Celestica (TSX:CLS) is without doubt one of the top-performing shares on the S&P TSX Composite Index. The inventory is up about 242% 12 months to this point and has gained over 3,000% in three years, rising at a compound annual development fee (CAGR) of 214.3%.
This stable momentum in Celestica inventory stems from the worldwide growth in synthetic intelligence (AI) infrastructure spending. Celestica’s potential to design and ship personalized, high-performance {hardware} platform options (HPS) that meet the rigorous calls for of recent AI-driven environments positions it properly to capitalize on demand.
From engineering and manufacturing to superior provide chain and software program companies, Celestica gives end-to-end options that place it as a trusted companion for hyperscale cloud suppliers racing to construct next-generation knowledge centres.
This positioning is clearly mirrored within the firm’s monetary outcomes. Within the third quarter, income from Celestica’s Connectivity and Cloud Options (CCS) phase jumped to US$2.41 billion, a 43% enhance 12 months over 12 months. The CCS enterprise now accounts for roughly three-quarters of Celestica’s complete income, reflecting its key function within the firm’s development story.
Throughout the CCS phase, communications finish market revenues soared by 82%, far exceeding the corporate’s personal steerage of low-60% development. This spectacular enlargement was largely pushed by surging demand in knowledge centre networking, significantly for 800G change packages amongst its largest hyperscaler shoppers, complemented by continued energy in its optical product strains.

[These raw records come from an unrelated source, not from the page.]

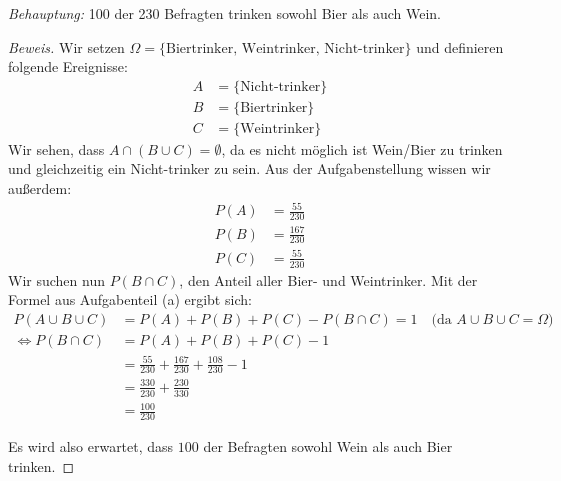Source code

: \documentclass[10pt]{article}
\begin{document}
\textit{Behauptung: } 100 der 230 Befragten trinken sowohl Bier als auch Wein.
\begin{proof}[Beweis]
Wir setzen $\Omega = \{\text{Biertrinker, Weintrinker, Nicht-trinker}\}$ und definieren folgende Ereignisse: 
\begin{align*}
    A &= \{\text{Nicht-trinker}\} \\
    B &= \{\text{Biertrinker}\} \\
    C &= \{\text{Weintrinker}\}
\end{align*}
Wir sehen, dass $A \cap (B \cup C) = \emptyset$, da es nicht möglich ist Wein/Bier zu trinken und gleichzeitig ein Nicht-trinker zu sein.
Aus der Aufgabenstellung wissen wir außerdem:
\begin{align*}
    P(A) &= \frac{55}{230} \\
    P(B) &= \frac{167}{230} \\
    P(C) &= \frac{55}{230}
\end{align*}
Wir suchen nun $P(B\cap C)$, den Anteil aller Bier- und Weintrinker. Mit der Formel aus Aufgabenteil (a) ergibt sich:
\begin{align*}
P(A \cup B \cup C) &= P(A) + P(B) + P(C) - P(B \cap C) = 1 \quad\text{(da $A\cup B\cup C = \Omega$)} \\
\Leftrightarrow P(B \cap C) &= P(A) + P(B) + P(C) - 1 \\
&= \frac{55}{230} + \frac{167}{230} + \frac{108}{230} - 1 \\
&= \frac{330}{230} + \frac{230}{330} \\
&= \frac{100}{230}
\end{align*}

Es wird also erwartet, dass $100$ der Befragten sowohl Wein als auch Bier trinken.
\end{proof}
\end{document}
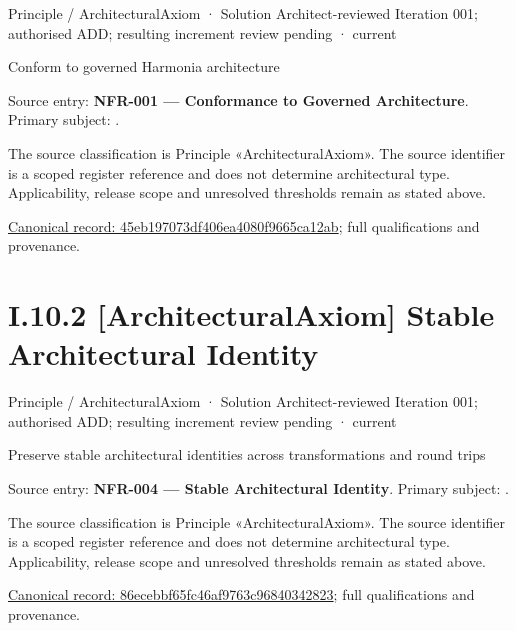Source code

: \label{element:45eb197073df406ea4080f9665ca12ab}
{\small Principle / ArchitecturalAxiom · Solution Architect-reviewed Iteration 001; authorised ADD; resulting increment review pending · current}\par

Conform to governed Harmonia architecture



Source entry: \textbf{NFR-001 — Conformance to Governed Architecture}. Primary subject: \texttt{}.



The source classification is Principle «ArchitecturalAxiom». The source identifier is a scoped register reference and does not determine architectural type. Applicability, release scope and unresolved thresholds remain as stated above.


{\footnotesize \href{../../../../continuum/motivation/principle/architectural-axiom/45eb197073df406ea4080f9665ca12ab.md}{Canonical record: 45eb197073df406ea4080f9665ca12ab}; full qualifications and provenance.}\par
\section*{I.10.2 [ArchitecturalAxiom] Stable Architectural Identity}
\label{navigation:I.10.2}

\label{element:86ecebbf65fc46af9763c96840342823}
{\small Principle / ArchitecturalAxiom · Solution Architect-reviewed Iteration 001; authorised ADD; resulting increment review pending · current}\par

Preserve stable architectural identities across transformations and round trips



Source entry: \textbf{NFR-004 — Stable Architectural Identity}. Primary subject: \texttt{}.



The source classification is Principle «ArchitecturalAxiom». The source identifier is a scoped register reference and does not determine architectural type. Applicability, release scope and unresolved thresholds remain as stated above.


{\footnotesize \href{../../../../continuum/motivation/principle/architectural-axiom/86ecebbf65fc46af9763c96840342823.md}{Canonical record: 86ecebbf65fc46af9763c96840342823}; full qualifications and provenance.}\par
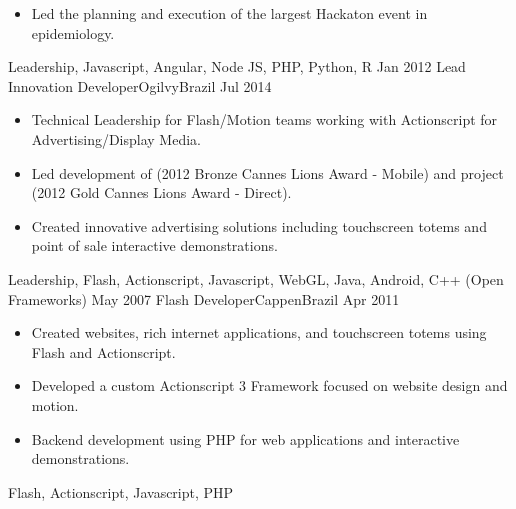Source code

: \begin{experiences}
{\begin{itemize}
                        \item Led the planning and execution of  the largest Hackaton event in epidemiology.
                      \end{itemize}
                    }
                    {Leadership, Javascript, Angular, Node JS, PHP, Python, R}
  \emptySeparator
  \experience
    {Jan 2012}     {Lead Innovation Developer}{Ogilvy}{Brazil}
    {Jul 2014}    {
                      \begin{itemize}
                        \item Technical Leadership for Flash/Motion teams working with Actionscript for Advertising/Display Media.
                        \item Led development of  (2012 Bronze Cannes Lions Award - Mobile) and  project (2012 Gold Cannes Lions Award - Direct).
                        \item Created innovative advertising solutions including touchscreen totems and point of sale interactive demonstrations.
                      \end{itemize}
                    }
                    {Leadership, Flash, Actionscript, Javascript, WebGL, Java, Android, C++ (Open Frameworks)}
  \emptySeparator
  \experience
    {May 2007}     {Flash Developer}{Cappen}{Brazil}
    {Apr 2011}    {
                      \begin{itemize}
                        \item Created websites, rich internet applications, and touchscreen totems using Flash and Actionscript.
                        \item Developed a custom Actionscript 3 Framework focused on website design and motion.
                        \item Backend development using PHP for web applications and interactive demonstrations.
                      \end{itemize}
                    }
                    {Flash, Actionscript, Javascript, PHP}
  \emptySeparator
\end{experiences}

AI-supported demand to push Celestica inventory increased
Celestica’s development trajectory stays stable, with the continuing momentum throughout its communications finish market. Demand for its high-performance knowledge centre networking switches, particularly these tied to a number of 800G packages, continues to surge, supporting optimism for the quarters forward.
The enterprise phase is anticipated to return to development within the fourth quarter of 2025, with income more likely to climb by about 20% as Celestica ramps up manufacturing for a next-generation AI and machine studying compute program serving hyperscale clients.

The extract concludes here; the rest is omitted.